The government says the restrictions are necessary to stop parents using their children's citizenship "as an anchor for family migration" or to win sympathy in their own migration disputes.
Under the proposed changes, children will no longer become citizens on their 10th birthday if, at any point, they were present in Australia unlawfully or re-entered Australia without a valid visa.
The same will also apply if a child's parent lacked a "substantive" visa at the time of the child's birth and was present in Australia unlawfully prior to the birth. That means a child born to parents on bridging visas would not automatically acquire citizenship.
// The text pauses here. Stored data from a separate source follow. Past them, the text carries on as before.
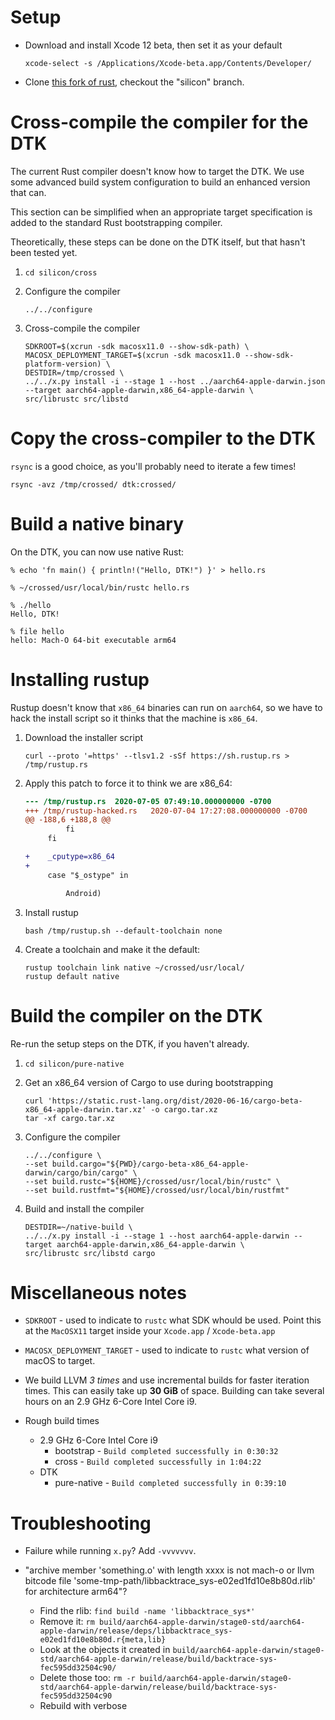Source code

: # Setup

- Download and install Xcode 12 beta, then set it as your default

    ```
    xcode-select -s /Applications/Xcode-beta.app/Contents/Developer/
    ```

- Clone [this fork of rust][fork], checkout the "silicon" branch.

[fork]: https://github.com/shepmaster/rust

# Cross-compile the compiler for the DTK

The current Rust compiler doesn't know how to target the DTK. We use
some advanced build system configuration to build an enhanced version
that can.

This section can be simplified when an appropriate target
specification is added to the standard Rust bootstrapping compiler.

Theoretically, these steps can be done on the DTK itself, but that
hasn't been tested yet.

1. `cd silicon/cross`

1. Configure the compiler

    ```
    ../../configure
    ```

1. Cross-compile the compiler

    ```
    SDKROOT=$(xcrun -sdk macosx11.0 --show-sdk-path) \
    MACOSX_DEPLOYMENT_TARGET=$(xcrun -sdk macosx11.0 --show-sdk-platform-version) \
    DESTDIR=/tmp/crossed \
    ../../x.py install -i --stage 1 --host ../aarch64-apple-darwin.json --target aarch64-apple-darwin,x86_64-apple-darwin \
    src/librustc src/libstd
    ```

# Copy the cross-compiler to the DTK

`rsync` is a good choice, as you'll probably need to iterate a few times!

```
rsync -avz /tmp/crossed/ dtk:crossed/
```

# Build a native binary

On the DTK, you can now use native Rust:

```
% echo 'fn main() { println!("Hello, DTK!") }' > hello.rs

% ~/crossed/usr/local/bin/rustc hello.rs

% ./hello
Hello, DTK!

% file hello
hello: Mach-O 64-bit executable arm64
```

# Installing rustup

Rustup doesn't know that `x86_64` binaries can run on `aarch64`, so we
have to hack the install script so it thinks that the machine is
`x86_64`.

1. Download the installer script

    ```
    curl --proto '=https' --tlsv1.2 -sSf https://sh.rustup.rs > /tmp/rustup.rs
    ```

1. Apply this patch to force it to think we are x86_64:

    ```diff
    --- /tmp/rustup.rs  2020-07-05 07:49:10.000000000 -0700
    +++ /tmp/rustup-hacked.rs   2020-07-04 17:27:08.000000000 -0700
    @@ -188,6 +188,8 @@
             fi
         fi

    +    _cputype=x86_64
    +
         case "$_ostype" in

             Android)
    ```

1. Install rustup

    ```
    bash /tmp/rustup.sh --default-toolchain none
    ```

1. Create a toolchain and make it the default:

    ```
    rustup toolchain link native ~/crossed/usr/local/
    rustup default native
    ```

# Build the compiler on the DTK

Re-run the setup steps on the DTK, if you haven't already.

1. `cd silicon/pure-native`

1. Get an x86_64 version of Cargo to use during bootstrapping

    ```
    curl 'https://static.rust-lang.org/dist/2020-06-16/cargo-beta-x86_64-apple-darwin.tar.xz' -o cargo.tar.xz
    tar -xf cargo.tar.xz
    ```

1. Configure the compiler

    ```
    ../../configure \
    --set build.cargo="${PWD}/cargo-beta-x86_64-apple-darwin/cargo/bin/cargo" \
    --set build.rustc="${HOME}/crossed/usr/local/bin/rustc" \
    --set build.rustfmt="${HOME}/crossed/usr/local/bin/rustfmt"
    ```

1. Build and install the compiler

    ```
    DESTDIR=~/native-build \
    ../../x.py install -i --stage 1 --host aarch64-apple-darwin --target aarch64-apple-darwin,x86_64-apple-darwin \
    src/librustc src/libstd cargo
    ```

# Miscellaneous notes

- `SDKROOT` - used to indicate to `rustc` what SDK whould be
  used. Point this at the `MacOSX11` target inside your `Xcode.app` /
  `Xcode-beta.app`

- `MACOSX_DEPLOYMENT_TARGET` - used to indicate to `rustc` what
  version of macOS to target.

- We build LLVM *3 times* and use incremental builds for faster
  iteration times. This can easily take up **30 GiB** of
  space. Building can take several hours on an 2.9 GHz 6-Core Intel
  Core i9.

- Rough build times
  - 2.9 GHz 6-Core Intel Core i9
    - bootstrap - `Build completed successfully in 0:30:32`
    - cross - `Build completed successfully in 1:04:22`
  - DTK
    - pure-native - `Build completed successfully in 0:39:10`

# Troubleshooting

- Failure while running `x.py`? Add `-vvvvvvv`.

- "archive member 'something.o' with length xxxx is not mach-o or llvm bitcode file 'some-tmp-path/libbacktrace_sys-e02ed1fd10e8b80d.rlib' for architecture arm64"?
  - Find the rlib: `find build -name 'libbacktrace_sys*'`
  - Remove it: `rm build/aarch64-apple-darwin/stage0-std/aarch64-apple-darwin/release/deps/libbacktrace_sys-e02ed1fd10e8b80d.r{meta,lib}`
  - Look at the objects it created in `build/aarch64-apple-darwin/stage0-std/aarch64-apple-darwin/release/build/backtrace-sys-fec595dd32504c90/`
  - Delete those too: `rm -r build/aarch64-apple-darwin/stage0-std/aarch64-apple-darwin/release/build/backtrace-sys-fec595dd32504c90`
  - Rebuild with verbose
And children born to foreign diplomats will no longer gain Australian citizenship on their 10th birthday.
However, the immigration department confirmed to Fairfax Media that in each case, if one of the child's parents was an Australian citizen or permanent resident, the child would acquire citizenship in the normal way.
The crackdown, revealed in legislation introduced by Immigration Minister Peter Dutton on Thursday, mirrors measures included in a 2014 bill that never passed the Senate and eventually lapsed.
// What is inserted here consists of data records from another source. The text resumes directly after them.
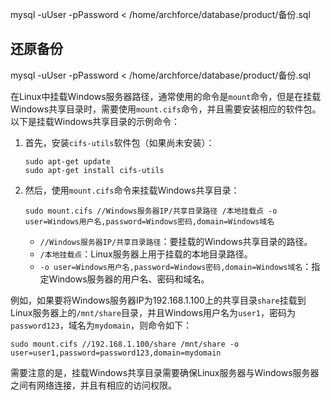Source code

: 
mysql -uUser -pPassword < /home/archforce/database/product/备份.sql



## 还原备份
mysql -uUser -pPassword < /home/archforce/database/product/备份.sql

在Linux中挂载Windows服务器路径，通常使用的命令是`mount`命令，但是在挂载Windows共享目录时，需要使用`mount.cifs`命令，并且需要安装相应的软件包。以下是挂载Windows共享目录的示例命令：

1. 首先，安装`cifs-utils`软件包（如果尚未安装）：
   ```
   sudo apt-get update
   sudo apt-get install cifs-utils
   ```

2. 然后，使用`mount.cifs`命令来挂载Windows共享目录：
   ```
   sudo mount.cifs //Windows服务器IP/共享目录路径 /本地挂载点 -o user=Windows用户名,password=Windows密码,domain=Windows域名
   ```

   - `//Windows服务器IP/共享目录路径`：要挂载的Windows共享目录的路径。
   - `/本地挂载点`：Linux服务器上用于挂载的本地目录路径。
   - `-o user=Windows用户名,password=Windows密码,domain=Windows域名`：指定Windows服务器的用户名、密码和域名。

例如，如果要将Windows服务器IP为192.168.1.100上的共享目录`share`挂载到Linux服务器上的`/mnt/share`目录，并且Windows用户名为`user1`，密码为`password123`，域名为`mydomain`，则命令如下：
```
sudo mount.cifs //192.168.1.100/share /mnt/share -o user=user1,password=password123,domain=mydomain
```

需要注意的是，挂载Windows共享目录需要确保Linux服务器与Windows服务器之间有网络连接，并且有相应的访问权限。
That bill, drafted when Scott Morrison was immigration minister, also gave the minister controversial new powers to cancel citizenship and overrule decisions of the Administrative Appeals Tribunal.
Australian National University expert Kim Rubenstein, who objected to the 2014 proposal, said the refreshed attempt was "another step backwards".
"It distorts the balance in terms of creating a cohesive society - anyone who's a migrant is seen to be taking advantage of this country," she said.
"It's a very, very spurious type of motivation in my view. It smacks of developing citizenship policy purely as migration policy."
The bill's explanatory memorandum states the changes are designed so that "people who do not meet the proposed requirements will no longer have an incentive to delay their departure from Australia until a child born to them in Australia has turned 10 years of age, in the expectation that the child will obtain citizenship and provide an anchor for family migration or a justification for a ministerial intervention request under the Migration Act".
In 2014, the Department of Immigration and Border Protection said an average of 400 children a year applied for citizenship under the so-called 10-year rule, mostly from South Korea, New Zealand, China, Japan, Indonesia, Fiji and Tonga.
Mr Dutton said the changes would not affect children who are stateless or born to New Zealand parents. He told the Parliament the bill "reinforces the integrity of our citizenship program" and would "help maintain strong public support for migration ??? in what is an increasingly challenging national security environment".
Mr Dutton has challenged a hesitant Labor opposition to support the citizenship package, and seized on reports the party is split over several of the measures.
Labor has insisted on inspecting the legislation in detail, which will now be considered by the party's leadership group, shadow cabinet and caucus.
Mr Dutton has also indicated he is willing to negotiate with the Senate crossbench. Crucially, Nick Xenophon, who controls three Senate votes, has previously said he is "broadly supportive" of the government's proposal.